You can define your own encoder to solve this problem.

import json
import numpy as np

class NpEncoder(json.JSONEncoder):
    def default(self, obj):
        if isinstance(obj, np.integer):
            return int(obj)
        if isinstance(obj, np.floating):
            return float(obj)
        if isinstance(obj, np.ndarray):
            return obj.tolist()
        return super(NpEncoder, self).default(obj)

# Your codes .... 
json.dumps(data, cls=NpEncoder)

I’ll throw in my answer to the ring as a bit more stable version of @Jie Yang’s excellent solution.

My solution

numpyencoder and its repository.

from numpyencoder import NumpyEncoder

numpy_data = np.array([0, 1, 2, 3])

with open(json_file, 'w') as file:
    json.dump(numpy_data, file, indent=4, sort_keys=True,
              separators=(', ', ': '), ensure_ascii=False,
              cls=NumpyEncoder)

The breakdown

If you dig into hmallen’s code in the numpyencoder/numpyencoder.py file you’ll see that it’s very similar to @Jie Yang’s answer:


class NumpyEncoder(json.JSONEncoder):
    """ Custom encoder for numpy data types """
    def default(self, obj):
        if isinstance(obj, (np.int_, np.intc, np.intp, np.int8,
                            np.int16, np.int32, np.int64, np.uint8,
                            np.uint16, np.uint32, np.uint64)):

            return int(obj)

        elif isinstance(obj, (np.float_, np.float16, np.float32, np.float64)):
            return float(obj)

        elif isinstance(obj, (np.complex_, np.complex64, np.complex128)):
            return {'real': obj.real, 'imag': obj.imag}

        elif isinstance(obj, (np.ndarray,)):
            return obj.tolist()

        elif isinstance(obj, (np.bool_)):
            return bool(obj)

        elif isinstance(obj, (np.void)): 
            return None

        return json.JSONEncoder.default(self, obj)

A very simple numpy encoder can achieve similar results more generically.

Note this uses the np.generic class (which most np classes inherit from) and uses the a.item() method.
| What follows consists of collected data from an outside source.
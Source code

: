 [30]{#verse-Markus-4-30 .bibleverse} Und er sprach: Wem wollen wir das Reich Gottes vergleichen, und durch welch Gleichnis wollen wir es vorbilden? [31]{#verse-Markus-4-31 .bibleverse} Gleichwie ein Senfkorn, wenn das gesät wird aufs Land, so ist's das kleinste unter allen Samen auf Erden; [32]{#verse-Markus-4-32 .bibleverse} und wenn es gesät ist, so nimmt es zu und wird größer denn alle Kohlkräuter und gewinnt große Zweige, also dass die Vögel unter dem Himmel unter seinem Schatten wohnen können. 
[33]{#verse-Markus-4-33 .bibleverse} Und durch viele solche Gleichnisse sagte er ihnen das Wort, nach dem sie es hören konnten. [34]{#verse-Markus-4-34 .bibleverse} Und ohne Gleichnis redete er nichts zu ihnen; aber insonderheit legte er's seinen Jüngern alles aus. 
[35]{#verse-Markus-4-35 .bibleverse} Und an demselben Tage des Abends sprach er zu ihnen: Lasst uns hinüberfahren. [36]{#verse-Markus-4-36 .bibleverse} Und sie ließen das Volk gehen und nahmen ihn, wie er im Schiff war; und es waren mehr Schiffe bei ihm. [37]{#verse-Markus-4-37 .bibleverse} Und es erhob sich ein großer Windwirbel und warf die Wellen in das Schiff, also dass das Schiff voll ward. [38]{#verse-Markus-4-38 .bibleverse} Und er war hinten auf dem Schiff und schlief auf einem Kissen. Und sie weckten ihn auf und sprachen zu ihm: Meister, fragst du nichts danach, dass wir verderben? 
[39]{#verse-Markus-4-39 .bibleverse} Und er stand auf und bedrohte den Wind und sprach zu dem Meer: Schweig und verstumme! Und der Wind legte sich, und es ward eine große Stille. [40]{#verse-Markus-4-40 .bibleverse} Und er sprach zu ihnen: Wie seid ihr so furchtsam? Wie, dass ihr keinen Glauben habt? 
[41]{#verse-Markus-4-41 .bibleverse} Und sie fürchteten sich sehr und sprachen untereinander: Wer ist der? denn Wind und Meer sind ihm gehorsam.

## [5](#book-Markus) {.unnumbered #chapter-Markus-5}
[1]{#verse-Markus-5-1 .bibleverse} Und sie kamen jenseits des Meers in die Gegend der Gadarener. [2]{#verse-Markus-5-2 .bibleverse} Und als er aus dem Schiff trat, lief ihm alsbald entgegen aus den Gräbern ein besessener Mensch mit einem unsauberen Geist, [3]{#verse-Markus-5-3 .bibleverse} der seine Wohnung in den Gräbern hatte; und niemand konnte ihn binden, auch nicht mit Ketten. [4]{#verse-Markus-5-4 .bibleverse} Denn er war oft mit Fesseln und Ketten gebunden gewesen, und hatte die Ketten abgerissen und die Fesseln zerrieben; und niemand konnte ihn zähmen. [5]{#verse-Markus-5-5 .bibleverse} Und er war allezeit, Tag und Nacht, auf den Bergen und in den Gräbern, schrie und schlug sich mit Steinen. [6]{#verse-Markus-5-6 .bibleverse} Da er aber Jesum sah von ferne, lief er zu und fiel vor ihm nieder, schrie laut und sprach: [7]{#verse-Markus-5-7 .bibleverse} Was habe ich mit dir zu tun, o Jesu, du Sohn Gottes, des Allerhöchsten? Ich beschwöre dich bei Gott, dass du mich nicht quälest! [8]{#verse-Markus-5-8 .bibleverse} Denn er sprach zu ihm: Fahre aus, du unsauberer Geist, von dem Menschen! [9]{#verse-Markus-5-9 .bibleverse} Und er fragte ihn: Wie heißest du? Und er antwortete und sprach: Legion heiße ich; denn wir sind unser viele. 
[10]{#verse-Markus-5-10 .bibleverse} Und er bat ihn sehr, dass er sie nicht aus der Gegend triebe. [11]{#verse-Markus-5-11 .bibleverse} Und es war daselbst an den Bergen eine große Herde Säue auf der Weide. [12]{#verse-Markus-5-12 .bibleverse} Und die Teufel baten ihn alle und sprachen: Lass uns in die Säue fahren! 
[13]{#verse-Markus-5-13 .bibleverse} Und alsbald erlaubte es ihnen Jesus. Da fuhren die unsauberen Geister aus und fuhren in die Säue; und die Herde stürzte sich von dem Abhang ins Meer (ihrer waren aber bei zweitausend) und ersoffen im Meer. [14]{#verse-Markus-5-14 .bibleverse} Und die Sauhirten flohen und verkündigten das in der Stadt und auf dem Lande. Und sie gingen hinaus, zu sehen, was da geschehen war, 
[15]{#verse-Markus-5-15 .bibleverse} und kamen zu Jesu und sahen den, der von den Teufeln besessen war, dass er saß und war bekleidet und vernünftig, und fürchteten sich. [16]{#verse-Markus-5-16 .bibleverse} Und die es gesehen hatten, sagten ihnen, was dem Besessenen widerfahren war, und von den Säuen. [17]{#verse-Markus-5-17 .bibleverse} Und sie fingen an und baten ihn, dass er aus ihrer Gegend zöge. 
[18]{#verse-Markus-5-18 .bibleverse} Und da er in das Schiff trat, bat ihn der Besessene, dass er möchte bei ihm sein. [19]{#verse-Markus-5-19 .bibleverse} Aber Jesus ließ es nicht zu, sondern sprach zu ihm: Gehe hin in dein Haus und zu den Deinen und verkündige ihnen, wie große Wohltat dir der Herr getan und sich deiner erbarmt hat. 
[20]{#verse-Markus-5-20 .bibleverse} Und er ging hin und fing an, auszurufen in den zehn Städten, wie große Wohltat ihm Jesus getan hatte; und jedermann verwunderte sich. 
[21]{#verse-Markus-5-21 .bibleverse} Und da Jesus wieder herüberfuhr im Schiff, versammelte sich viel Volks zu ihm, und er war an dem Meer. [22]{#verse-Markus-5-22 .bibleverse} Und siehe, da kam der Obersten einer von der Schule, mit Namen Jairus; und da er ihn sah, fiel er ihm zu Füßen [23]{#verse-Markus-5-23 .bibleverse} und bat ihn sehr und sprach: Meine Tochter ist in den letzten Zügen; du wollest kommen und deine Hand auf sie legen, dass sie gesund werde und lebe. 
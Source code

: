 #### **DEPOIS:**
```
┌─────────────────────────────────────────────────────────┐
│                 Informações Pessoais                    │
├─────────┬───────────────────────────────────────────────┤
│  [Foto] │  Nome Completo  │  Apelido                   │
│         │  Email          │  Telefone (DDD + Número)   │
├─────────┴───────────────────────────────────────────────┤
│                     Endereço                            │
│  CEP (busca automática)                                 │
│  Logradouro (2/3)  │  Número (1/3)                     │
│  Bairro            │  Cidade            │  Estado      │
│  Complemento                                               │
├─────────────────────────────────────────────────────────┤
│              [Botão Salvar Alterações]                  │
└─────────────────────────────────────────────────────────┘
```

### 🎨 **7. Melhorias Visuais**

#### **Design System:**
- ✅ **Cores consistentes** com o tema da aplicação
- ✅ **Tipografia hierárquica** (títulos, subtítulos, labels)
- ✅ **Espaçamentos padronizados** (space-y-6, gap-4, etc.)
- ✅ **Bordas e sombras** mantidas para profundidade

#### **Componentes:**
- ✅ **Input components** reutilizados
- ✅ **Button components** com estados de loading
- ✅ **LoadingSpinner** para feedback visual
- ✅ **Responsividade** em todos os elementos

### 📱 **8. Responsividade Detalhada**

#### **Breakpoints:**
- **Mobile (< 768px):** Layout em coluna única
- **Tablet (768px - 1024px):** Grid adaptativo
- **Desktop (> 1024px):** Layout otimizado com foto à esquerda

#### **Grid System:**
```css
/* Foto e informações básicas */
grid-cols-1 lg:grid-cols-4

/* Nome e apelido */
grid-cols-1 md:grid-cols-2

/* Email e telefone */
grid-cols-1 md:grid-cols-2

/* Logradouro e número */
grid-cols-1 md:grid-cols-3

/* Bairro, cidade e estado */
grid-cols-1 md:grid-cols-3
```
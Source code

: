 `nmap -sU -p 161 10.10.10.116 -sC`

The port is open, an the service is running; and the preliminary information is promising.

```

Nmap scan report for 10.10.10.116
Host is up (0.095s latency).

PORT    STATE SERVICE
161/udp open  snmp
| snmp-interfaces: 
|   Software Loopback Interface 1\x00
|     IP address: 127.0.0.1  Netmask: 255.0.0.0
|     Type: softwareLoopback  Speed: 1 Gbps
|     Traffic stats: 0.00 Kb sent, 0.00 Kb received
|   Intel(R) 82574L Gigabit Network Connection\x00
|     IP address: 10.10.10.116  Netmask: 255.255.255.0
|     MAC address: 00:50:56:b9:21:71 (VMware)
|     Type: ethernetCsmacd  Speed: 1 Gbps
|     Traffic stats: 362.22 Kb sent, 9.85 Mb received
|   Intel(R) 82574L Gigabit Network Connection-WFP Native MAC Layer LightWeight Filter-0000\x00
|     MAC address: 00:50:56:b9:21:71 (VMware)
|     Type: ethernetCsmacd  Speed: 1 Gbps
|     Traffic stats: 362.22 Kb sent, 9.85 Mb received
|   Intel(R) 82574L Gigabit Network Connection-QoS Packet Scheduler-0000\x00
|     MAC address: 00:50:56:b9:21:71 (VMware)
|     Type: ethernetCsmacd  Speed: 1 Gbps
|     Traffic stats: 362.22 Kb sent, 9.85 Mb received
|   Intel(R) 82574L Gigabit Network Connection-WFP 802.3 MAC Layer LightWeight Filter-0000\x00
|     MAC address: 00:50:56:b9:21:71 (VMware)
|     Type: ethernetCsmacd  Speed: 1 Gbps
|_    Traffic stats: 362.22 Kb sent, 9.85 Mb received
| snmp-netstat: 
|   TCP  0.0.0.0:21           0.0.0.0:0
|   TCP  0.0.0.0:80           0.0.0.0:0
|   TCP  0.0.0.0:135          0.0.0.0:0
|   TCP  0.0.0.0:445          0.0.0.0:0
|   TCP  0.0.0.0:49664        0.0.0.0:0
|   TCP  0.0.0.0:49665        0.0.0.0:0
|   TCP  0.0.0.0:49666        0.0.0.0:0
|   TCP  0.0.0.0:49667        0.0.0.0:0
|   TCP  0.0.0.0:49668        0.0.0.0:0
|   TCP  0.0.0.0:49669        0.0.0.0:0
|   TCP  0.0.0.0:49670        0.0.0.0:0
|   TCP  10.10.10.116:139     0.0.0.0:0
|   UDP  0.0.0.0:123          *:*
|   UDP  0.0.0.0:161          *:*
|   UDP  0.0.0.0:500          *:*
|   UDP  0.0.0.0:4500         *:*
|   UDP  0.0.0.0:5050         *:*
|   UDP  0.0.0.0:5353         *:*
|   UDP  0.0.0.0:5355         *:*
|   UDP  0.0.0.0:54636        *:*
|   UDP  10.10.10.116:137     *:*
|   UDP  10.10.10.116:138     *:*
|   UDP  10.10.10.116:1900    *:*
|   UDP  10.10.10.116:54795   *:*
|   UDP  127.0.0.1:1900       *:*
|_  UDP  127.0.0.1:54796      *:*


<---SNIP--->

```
If the object to encode is not a numpy instance, then the json serializer will continue as normal. This is ideal for dictionaries with some numpy objects and some other class objects.

import json
import numpy as np

def np_encoder(object):
    if isinstance(object, np.generic):
        return object.item()

json.dumps(obj, default=np_encoder)

If you are going to serialize a numpy array, you can simply use ndarray.tolist() method.

From numpy docs,

a.tolist() is almost the same as list(a), except that tolist changes numpy scalars to Python scalars

In [1]: a = np.uint32([1, 2])

In [2]: type(list(a)[0])
Out[2]: numpy.uint32

In [3]: type(a.tolist()[0])
Out[3]: int

This might be the late response, but recently i got the same error. After lot of surfing this solution helped me.

def myconverter(obj):
        if isinstance(obj, np.integer):
            return int(obj)
        elif isinstance(obj, np.floating):
            return float(obj)
        elif isinstance(obj, np.ndarray):
            return obj.tolist()
        elif isinstance(obj, datetime.datetime):
            return obj.__str__()

Call myconverter in json.dumps() like below.
json.dumps('message', default=myconverter)

If you have this error

TypeError: Object of type ‘int64’ is not JSON serializable

You can change that specific columns with int dtype to float64, as example:

df = df.astype({'col1_int':'float64', 'col2_int':'float64', etc..})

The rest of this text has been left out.